The entire banking system is based on assumptions being met and promises being kept. The banker's assumption that his depositors will withdraw funds gradually is what gives him capital to lend or invest, and the promises of creditors to repay the amounts borrowed enables the banker to earn a profit and grant interest to his depositors. If all depositors withdrew their balances immediately or all creditors defaulted on their loans, the bank would immediately collapse.
Banks also depend in large extent in people accepting promises of payment rather than accepting actual specie, as the maintenance of gold in his vaults depends on bank notes remaining in circulation instead of being immediately redeemed. Banking could function if notes were redeemed daily, but it would be far less profitable to do so. It must have money lying idle (in deposit accounts and unredeemed notes) to be able to lend it.

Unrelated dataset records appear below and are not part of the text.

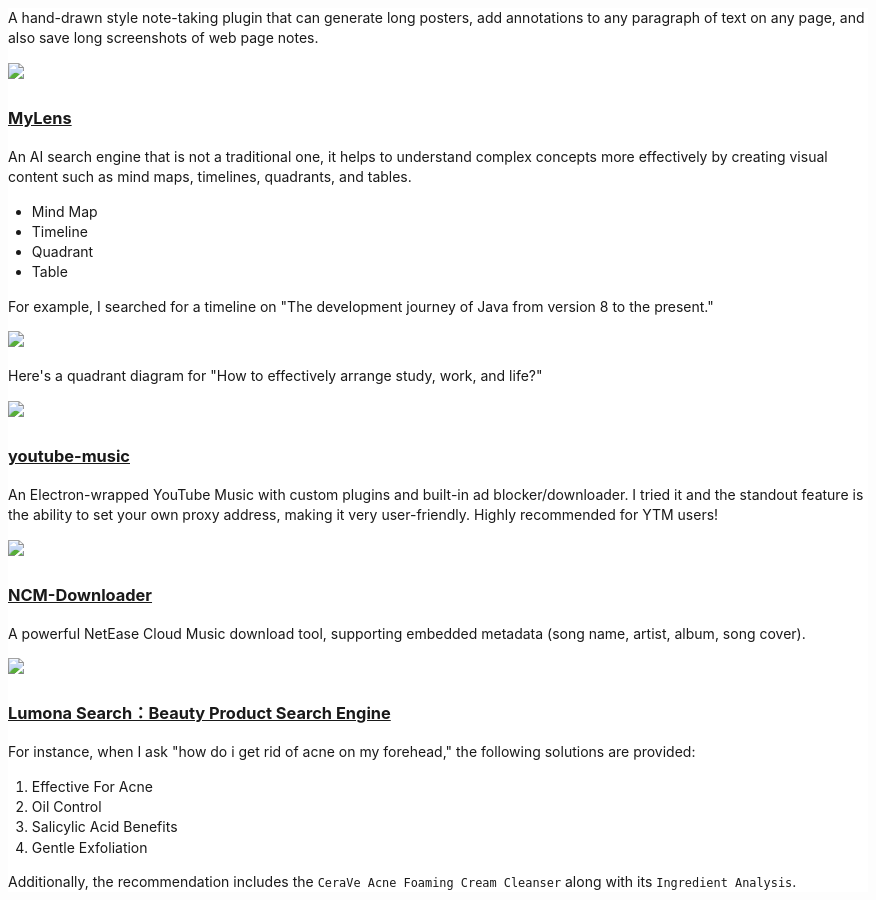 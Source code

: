 A hand-drawn style note-taking plugin that can generate long posters, add annotations to any paragraph of text on any page, and also save long screenshots of web page notes.

![](https://i.imgur.com/qa7yVna.png)

### [MyLens](https://mylens.ai/)

An AI search engine that is not a traditional one, it helps to understand complex concepts more effectively by creating visual content such as mind maps, timelines, quadrants, and tables.

- Mind Map
- Timeline
- Quadrant
- Table

For example, I searched for a timeline on "The development journey of Java from version 8 to the present."

![](https://i.imgur.com/oj2dCjJ.png)

Here's a quadrant diagram for "How to effectively arrange study, work, and life?"

![](https://i.imgur.com/K3SVitp.png)

### [youtube-music](https://th-ch.github.io/youtube-music/)

An Electron-wrapped YouTube Music with custom plugins and built-in ad blocker/downloader. I tried it and the standout feature is the ability to set your own proxy address, making it very user-friendly. Highly recommended for YTM users!

![](https://i.imgur.com/tFMhUSd.jpeg)

### [NCM-Downloader](https://github.com/xxynet/NCM-Downloader/releases)

A powerful NetEase Cloud Music download tool, supporting embedded metadata (song name, artist, album, song cover).

![](https://i.imgur.com/gEq5ovI.png)

### [Lumona Search：Beauty Product Search Engine](https://www.lumona.ai/)

For instance, when I ask "how do i get rid of acne on my forehead," the following solutions are provided:

1. Effective For Acne
2. Oil Control
3. Salicylic Acid Benefits
4. Gentle Exfoliation

Additionally, the recommendation includes the `CeraVe Acne Foaming Cream Cleanser` along with its `Ingredient Analysis`.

And banks are in a position of absorbing risk: the individual who loans his money directly to a borrower assumes the risk of losing the sum if his borrower does not repay him, but the individual who deposits his money into a bank expects his deposit to be secure and his interest to be certain, even if the borrowers to whom the bank has extended credit do not repay. The banker also bears the risk of having made a promise to return deposits whenever they are demanded while having entered into agreements with borrowers to expect repayment on a fixed schedule.
There is some consideration of a banker's assets:
- Cash on Hand - is the money he has in the vaults and tills of his own offices, which can be used to immediately pay from the pool of deposited funds
- Cash on Deposit - is the money a bank has deposited into other banks (chiefly, the central bank), which can be retrieved in short order to restore his stock of cash on hand
- Money Lent at Short Notice - Is money lent to bill brokers and others that will be repaid within the next week
- Exchange Investments - Is assets that have been invested in securities that are traded on exchanges. A bank may own stocks and bonds that can be sold on short order to return their cash, but must accept the present market value to sell.
- Loans Due - Money the banker has loaned out that is to be repaid on a schedule. Loans can be sold at a discount to other banks to receive cash if it is needed.
- Bills of Exchange - Another class of assets that are due to be repaid on a given date, which is generally in the near term, but which cannot be hastened, nor can these bills easily be sold even at a discount. These assets are "practically useless" in a crisis.
The essential characteristic of a banker's assets s their ability to be converted into money on demand to satisfy the demands of his own depositors to have their capital returned. Those that are most easily converted tend to afford the least returns.